**Work instructions**. Your answer should be every line from the records that contains "wear".

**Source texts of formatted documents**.
= = = = = = =
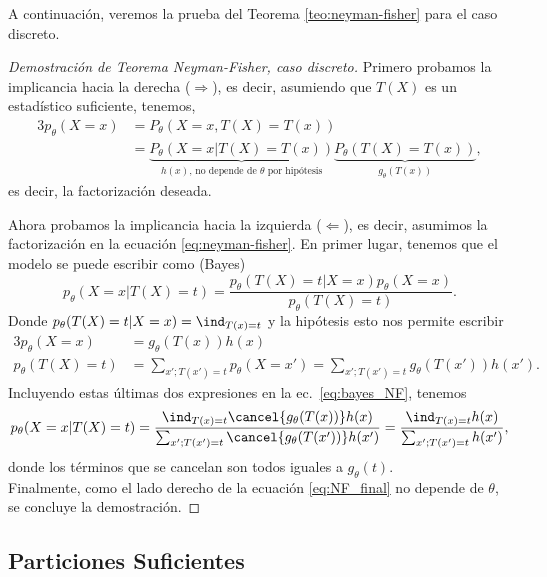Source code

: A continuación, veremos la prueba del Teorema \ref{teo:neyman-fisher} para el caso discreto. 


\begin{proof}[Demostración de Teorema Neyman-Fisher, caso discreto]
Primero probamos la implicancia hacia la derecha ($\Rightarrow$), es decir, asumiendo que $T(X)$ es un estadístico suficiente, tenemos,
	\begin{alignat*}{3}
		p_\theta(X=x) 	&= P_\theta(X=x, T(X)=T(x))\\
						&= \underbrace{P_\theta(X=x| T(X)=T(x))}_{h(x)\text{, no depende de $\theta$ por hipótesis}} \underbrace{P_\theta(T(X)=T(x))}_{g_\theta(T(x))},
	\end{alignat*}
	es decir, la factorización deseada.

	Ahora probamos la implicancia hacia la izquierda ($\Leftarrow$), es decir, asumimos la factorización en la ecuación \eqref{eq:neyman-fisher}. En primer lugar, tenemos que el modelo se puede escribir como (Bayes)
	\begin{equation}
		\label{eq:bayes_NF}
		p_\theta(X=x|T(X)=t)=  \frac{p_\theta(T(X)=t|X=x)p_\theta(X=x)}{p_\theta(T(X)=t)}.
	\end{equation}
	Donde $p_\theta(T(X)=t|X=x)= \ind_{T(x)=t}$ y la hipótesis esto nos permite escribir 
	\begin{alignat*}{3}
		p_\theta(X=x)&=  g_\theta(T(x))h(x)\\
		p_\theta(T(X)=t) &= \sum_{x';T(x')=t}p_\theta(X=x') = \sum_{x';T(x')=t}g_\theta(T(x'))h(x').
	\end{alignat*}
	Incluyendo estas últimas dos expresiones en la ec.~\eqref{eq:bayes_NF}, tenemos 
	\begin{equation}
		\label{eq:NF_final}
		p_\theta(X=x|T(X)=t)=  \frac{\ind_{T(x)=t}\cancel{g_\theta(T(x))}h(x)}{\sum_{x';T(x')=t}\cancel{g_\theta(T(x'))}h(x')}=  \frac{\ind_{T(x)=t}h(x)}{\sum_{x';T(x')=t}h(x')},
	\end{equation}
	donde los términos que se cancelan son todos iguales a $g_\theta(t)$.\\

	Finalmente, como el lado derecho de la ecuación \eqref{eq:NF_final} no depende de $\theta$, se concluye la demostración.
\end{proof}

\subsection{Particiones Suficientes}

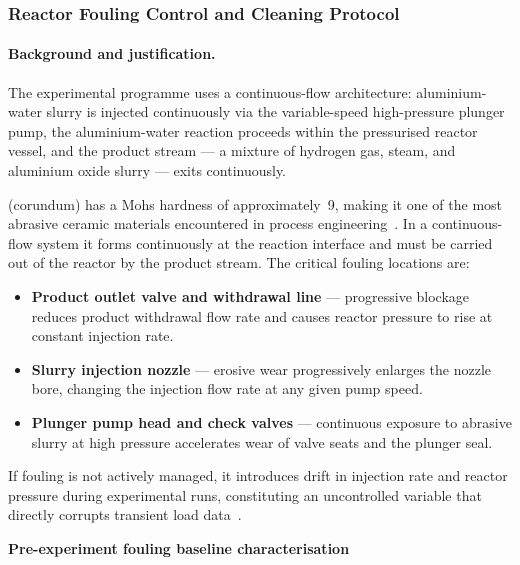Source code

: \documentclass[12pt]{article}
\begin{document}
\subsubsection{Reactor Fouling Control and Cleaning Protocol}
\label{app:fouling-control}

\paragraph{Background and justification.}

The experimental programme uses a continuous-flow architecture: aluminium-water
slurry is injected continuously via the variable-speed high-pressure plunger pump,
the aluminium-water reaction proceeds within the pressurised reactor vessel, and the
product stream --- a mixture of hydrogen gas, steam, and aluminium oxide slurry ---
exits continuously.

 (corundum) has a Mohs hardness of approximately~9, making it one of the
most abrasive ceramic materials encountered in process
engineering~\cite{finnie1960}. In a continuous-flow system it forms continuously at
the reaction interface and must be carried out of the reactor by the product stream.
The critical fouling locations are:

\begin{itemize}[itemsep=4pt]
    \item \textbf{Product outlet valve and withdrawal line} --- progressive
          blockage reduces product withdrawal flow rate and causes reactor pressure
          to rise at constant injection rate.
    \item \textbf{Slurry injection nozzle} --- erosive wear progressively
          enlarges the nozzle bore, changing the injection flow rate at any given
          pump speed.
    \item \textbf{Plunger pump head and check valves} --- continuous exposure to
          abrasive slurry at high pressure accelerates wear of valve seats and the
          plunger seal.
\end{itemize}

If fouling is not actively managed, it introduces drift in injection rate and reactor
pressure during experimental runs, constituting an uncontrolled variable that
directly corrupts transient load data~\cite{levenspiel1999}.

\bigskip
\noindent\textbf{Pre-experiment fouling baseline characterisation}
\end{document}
= = = = = = =
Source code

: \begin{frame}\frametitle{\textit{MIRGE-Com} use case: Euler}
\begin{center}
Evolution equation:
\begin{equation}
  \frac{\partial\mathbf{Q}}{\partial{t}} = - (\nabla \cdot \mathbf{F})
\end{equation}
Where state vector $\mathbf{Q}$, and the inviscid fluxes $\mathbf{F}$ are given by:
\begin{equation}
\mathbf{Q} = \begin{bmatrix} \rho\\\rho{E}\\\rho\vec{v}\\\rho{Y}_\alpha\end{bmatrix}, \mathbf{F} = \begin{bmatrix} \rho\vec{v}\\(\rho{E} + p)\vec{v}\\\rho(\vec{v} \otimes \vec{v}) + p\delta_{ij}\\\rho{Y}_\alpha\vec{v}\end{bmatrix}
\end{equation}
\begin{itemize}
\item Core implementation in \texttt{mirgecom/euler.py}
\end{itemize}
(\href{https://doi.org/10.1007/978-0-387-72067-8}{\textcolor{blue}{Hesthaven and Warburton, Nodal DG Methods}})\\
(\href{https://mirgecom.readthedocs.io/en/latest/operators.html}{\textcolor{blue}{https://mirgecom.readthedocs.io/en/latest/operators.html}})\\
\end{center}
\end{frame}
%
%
= = = = = = =
**Exercise response**.
    \item \textbf{Slurry injection nozzle} --- erosive wear progressively
          abrasive slurry at high pressure accelerates wear of valve seats and the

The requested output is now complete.